The Other Side

Where Do I Fit In

“What are you?” It’s a question I got a lot growing up, even from strangers. First of all, I’m a daughter of God and a human being, but if you must know – no, I’m not mixed. I could be a Latina; I could be Jewish; I could even be white, but I’m just a light-skinned black girl.

In school, I was usually one of two or three black kids in class. I played tennis – a historically white sport – with other black kids. My church’s youth group was quite diverse. My circles growing up and even now usually had some degree of variety, but in the back of my mind I find myself always thinking do I fit in. Sometimes white people don’t even know I’m black, and sometimes I’m not black enough for black people. I would either overcompensate to prove my blackness or downplay it to blend in.

When you’re obviously different, it can feel hard to find your place in the world, but that uniqueness is just what this world needs. I may sometimes feel like an anomaly, but I’m learning to be comfortable in my own skin. My uniqueness actually allows me to connect with many people.

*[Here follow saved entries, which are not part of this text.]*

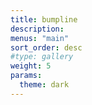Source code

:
 ```yaml
---
title: bumpline
description:
menus: "main"
sort_order: desc
#type: gallery
weight: 5
params:
  theme: dark
---
```

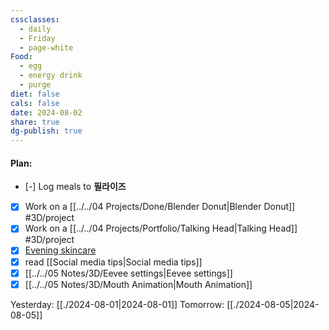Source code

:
 ```yaml
---
cssclasses:
  - daily
  - Friday
  - page-white
Food:
  - egg
  - energy drink
  - purge
diet: false
cals: false
date: 2024-08-02
share: true
dg-publish: true
---
```

#### Plan:
- [-] Log meals to **필라이즈**
- [x] Work on a [[../../04 Projects/Done/Blender Donut|Blender Donut]] #3D/project
- [x] Work on a [[../../04 Projects/Portfolio/Talking Head|Talking Head]] #3D/project
- [x] [Evening skincare](../../PM.png)
- [x] read [[Social media tips|Social media tips]]
- [x] [[../../05 Notes/3D/Eevee settings|Eevee settings]]
- [x] [[../../05 Notes/3D/Mouth Animation|Mouth Animation]]

Yesterday: [[./2024-08-01|2024-08-01]]
Tomorrow: [[./2024-08-05|2024-08-05]]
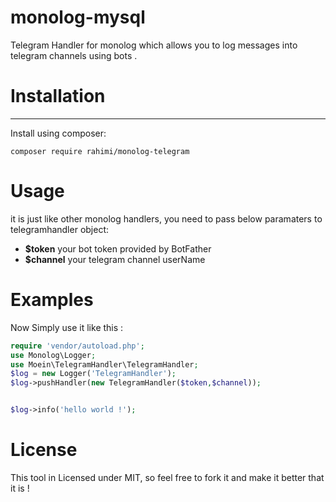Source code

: monolog-mysql
=============

Telegram Handler for monolog which allows you to log messages into telegram channels using bots . 


# Installation
-----------
Install using composer:

  ```
  composer require rahimi/monolog-telegram  
  ```

# Usage
it is just like other monolog handlers, you need to pass below paramaters to telegramhandler object:
- **$token** your bot token provided by BotFather
- **$channel** your telegram channel userName


# Examples
Now Simply use it like this :

```php
require 'vendor/autoload.php';
use Monolog\Logger;
use Moein\TelegramHandler\TelegramHandler;
$log = new Logger('TelegramHandler');
$log->pushHandler(new TelegramHandler($token,$channel));


$log->info('hello world !');
```

# License
This tool in Licensed under MIT, so feel free to fork it and make it better that it is !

At the end of the day, yes I am a black woman, but I am also a woman of faith, a creative, a thinker, an athlete, and so much more. I have to embrace every part of me to truly be myself. Even when I feel uncomfortable, I must believe that it’s okay to be me. I am learning to be authentically me with all people, in all situations. It is then that I am most free.

Have you ever felt out of place? Remember there’s only one you, and only you can be you. The world needs who you are.

4 replies on “Where Do I Fit In”

“Just” is not a modifier you can ever apply to who yourself. (I can say that because I know you.) What I love about this is that any one of us can decide to show up as our full selves, and every time we do, we free others to do the same.

Those thoughts are both so powerful when you really think about it. “Just” not only diminishes who you are, but it leaves out all the other aspects.

One of my spiritual leaders once told me that my very freedom causes other people to be free. That is exactly it – when we show up as our authentic selves, we empower others to do the same.